While nations still wage physical wars, people and organizations are more likely to become casualties of rising global cyberattack threats and digital warfare. Unlike declared physical conflicts, the battle lines of cyber wars aren’t always clear. Individuals or companies can be targets of cyberattacks if they have intelligence data that’s valuable to attackers. With the help of sophisticated cybersecurity tools, organizations can determine the true operations and motives of cybercriminals, but many times people are left wondering about the details of a cyberattack that isn’t strictly financially motivated. One thing is clear, some industries are targeted more than others. We will discuss targeted industries for cyberattacks and some key best practices that’ll keep your organization protected against the next big cyber threat.

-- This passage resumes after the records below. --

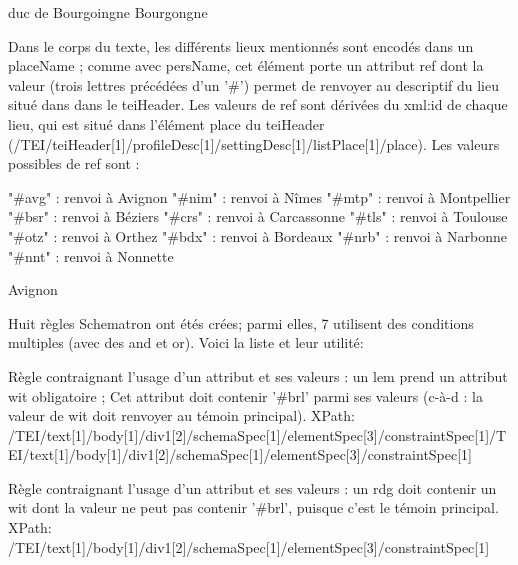 \documentclass[12pt, a4paper]{article}
\begin{document}
                        
                           duc de
                              Bourgoingne
                              Bourgongne
                           
                           
                        
                     Dans le corps du texte, les différents lieux mentionnés sont encodés dans un placeName ; comme avec persName, cet élément porte un attribut ref
                        dont la valeur (trois lettres précédées d'un '#') permet de renvoyer au descriptif du lieu situé dans dans le teiHeader. Les valeurs de ref sont dérivées du
                        xml:id de chaque lieu, qui est situé dans l'élément place du teiHeader (/TEI/teiHeader[1]/profileDesc[1]/settingDesc[1]/listPlace[1]/place).
                        Les valeurs possibles de ref sont :
                        
                           "#avg" : renvoi à Avignon
                           "#nim" : renvoi à Nîmes
                           "#mtp" : renvoi à Montpellier
                           "#bsr" : renvoi à Béziers
                           "#crs" : renvoi à Carcassonne
                           "#tls" : renvoi à Toulouse
                           "#otz" : renvoi à Orthez
                           "#bdx" : renvoi à Bordeaux
                           "#nrb" : renvoi à Narbonne
                           "#nnt" : renvoi à Nonnette
                        
                        
                           Avignon
                        
                     Huit règles Schematron ont étés crées; parmi elles, 7 utilisent des conditions multiples (avec des and et or). Voici la liste et leur utilité:
                     
                        Règle contraignant l'usage d'un attribut et ses valeurs : un lem prend un attribut wit obligatoire ;
                           Cet attribut doit contenir '#brl' parmi ses valeurs (c-à-d : la valeur de wit doit renvoyer au témoin principal).
                           XPath: /TEI/text[1]/body[1]/div1[2]/schemaSpec[1]/elementSpec[3]/constraintSpec[1]/TEI/text[1]/body[1]/div1[2]/schemaSpec[1]/elementSpec[3]/constraintSpec[1]
                        
                        Règle contraignant l'usage d'un attribut et ses valeurs : un rdg doit contenir un wit dont la valeur ne peut pas
                           contenir '#brl', puisque c'est le témoin principal.
                           XPath: /TEI/text[1]/body[1]/div1[2]/schemaSpec[1]/elementSpec[3]/constraintSpec[1]
                        
\end{document}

As technology becomes more sophisticated, industries collect more data, and nations wage wars, cyberattacks hit businesses daily. While cyberattacks may be state-sponsored, often, the goal is ransom and according to Cisco, 53 percent of cyberattacks led to damages over $500,000.
Cybercrime can include everything from embezzlement and theft to data destruction and service interruption. During the 2020 pandemic crisis, the number of cyberattacks increased, forcing nearly every industry to adapt to rapidly-evolving environments and since the Ukraine war, cyberattacks have tripled. As a result, every company can benefit from being proactive and improving identity and access management.
Consequences of Cyberattacks
Cyberattacks impact organizations in several ways, including anything from minor operations disruptions to significant financial losses. Regardless of the type of attack, every consequence includes some monetary or temporal cost; the incident can impact your business weeks or even months after the fact.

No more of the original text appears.